Take the line with "is not a valid expression or is ." and the rest of the lines after it, to the end of the entries, and restate them exactly.

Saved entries
****************************************
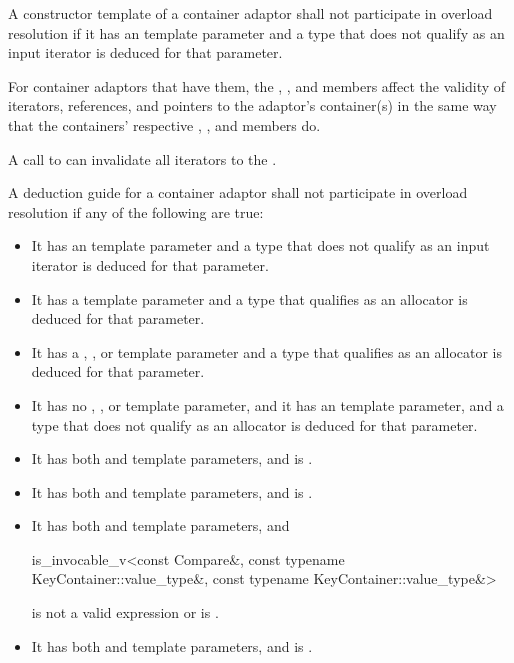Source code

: \pnum
A constructor template of a container adaptor
shall not participate in overload resolution
if it has an  template parameter and
a type that does not qualify as an input iterator is deduced for that parameter.

\pnum
For container adaptors that have them,
the , , and  members
affect the validity of iterators, references, and pointers
to the adaptor's container(s) in the same way that
the containers' respective
, , and  members do.
\begin{example}
A call to 
can invalidate all iterators to the .
\end{example}

\pnum
A deduction guide for a container adaptor shall not participate in overload resolution if any of the following are true:
\begin{itemize}
\item It has an  template parameter and a type that does not qualify as an input iterator is deduced for that parameter.
\item It has a  template parameter and a type that qualifies as an allocator is deduced for that parameter.
\item It has a , , or  template parameter and a type that qualifies as an allocator is deduced for that parameter.
\item It has no , , or  template parameter, and it has an  template parameter, and a type that does not qualify as an allocator is deduced for that parameter.
\item It has both  and  template parameters, and  is .
\item It has both  and  template parameters, and
 is .
\item It has both  and  template parameters, and
\begin{codeblock}
is_invocable_v<const Compare&,
              const typename KeyContainer::value_type&,
              const typename KeyContainer::value_type&>
\end{codeblock}
is not a valid expression or is .
\item It has both  and  template parameters, and
 is .
\end{itemize}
****************************************
● **Answer to this exercise**:
is not a valid expression or is .
\item It has both  and  template parameters, and
 is .
\end{itemize}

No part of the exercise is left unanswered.